Any images in the records should be skipped; transcribe the rest exactly.

■ **SOURCE MATERIAL**:

----------

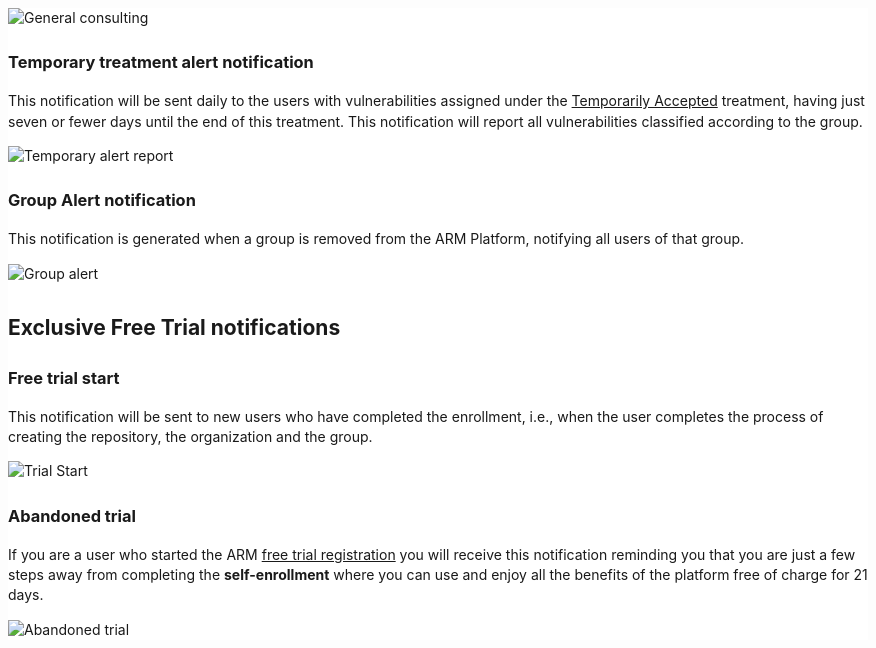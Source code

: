 ![General consulting](https://res.cloudinary.com/fluid-attacks/image/upload/v1671456665/docs/web/notifications/consulting_notification.png)

### Temporary treatment alert notification

This notification will be sent daily
to the users with vulnerabilities
assigned under the
[Temporarily Accepted](/machine/web/vulnerabilities/management/treatments)
treatment,
having just seven or fewer days until
the end of this treatment.
This notification will report all
vulnerabilities classified according to the group.

![Temporary alert report](https://res.cloudinary.com/fluid-attacks/image/upload/v1671629874/docs/web/notifications/temporary_treatment.png)

### Group Alert notification

This notification is generated
when a group is removed from
the ARM Platform,
notifying all users of that group.

![Group alert](https://res.cloudinary.com/fluid-attacks/image/upload/v1672136470/docs/web/notifications/group_alert.png)

## Exclusive Free Trial notifications

### Free trial start

This notification will be
sent to new users who have
completed the enrollment,
i.e.,
when the user completes the
process of creating the repository,
the organization and the group.

![Trial Start](https://res.cloudinary.com/fluid-attacks/image/upload/v1675074441/docs/web/notifications/free_trial_start.pngg)

### Abandoned trial

If you are a user who started the ARM
[free trial registration](/machine/web/free-trial)
you will receive this notification
reminding you that you are just a
few steps away from completing
the **self-enrollment** where you can use
and enjoy all the benefits of the
platform free of charge for 21 days.

![Abandoned trial](https://res.cloudinary.com/fluid-attacks/image/upload/v1675074789/docs/web/notifications/abandoned_trial.png)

----------

■ **PROBLEM SOLUTION**:
Source code

: ![General consulting](https://res.cloudinary.com/fluid-attacks/image/upload/v1671456665/docs/web/notifications/consulting_notification.png)

### Temporary treatment alert notification

This notification will be sent daily
to the users with vulnerabilities
assigned under the
[Temporarily Accepted](/machine/web/vulnerabilities/management/treatments)
treatment,
having just seven or fewer days until
the end of this treatment.
This notification will report all
vulnerabilities classified according to the group.

![Temporary alert report](https://res.cloudinary.com/fluid-attacks/image/upload/v1671629874/docs/web/notifications/temporary_treatment.png)

### Group Alert notification

This notification is generated
when a group is removed from
the ARM Platform,
notifying all users of that group.

![Group alert](https://res.cloudinary.com/fluid-attacks/image/upload/v1672136470/docs/web/notifications/group_alert.png)

## Exclusive Free Trial notifications

### Free trial start

This notification will be
sent to new users who have
completed the enrollment,
i.e.,
when the user completes the
process of creating the repository,
the organization and the group.

![Trial Start](https://res.cloudinary.com/fluid-attacks/image/upload/v1675074441/docs/web/notifications/free_trial_start.pngg)

### Abandoned trial

If you are a user who started the ARM
[free trial registration](/machine/web/free-trial)
you will receive this notification
reminding you that you are just a
few steps away from completing
the **self-enrollment** where you can use
and enjoy all the benefits of the
platform free of charge for 21 days.

![Abandoned trial](https://res.cloudinary.com/fluid-attacks/image/upload/v1675074789/docs/web/notifications/abandoned_trial.png)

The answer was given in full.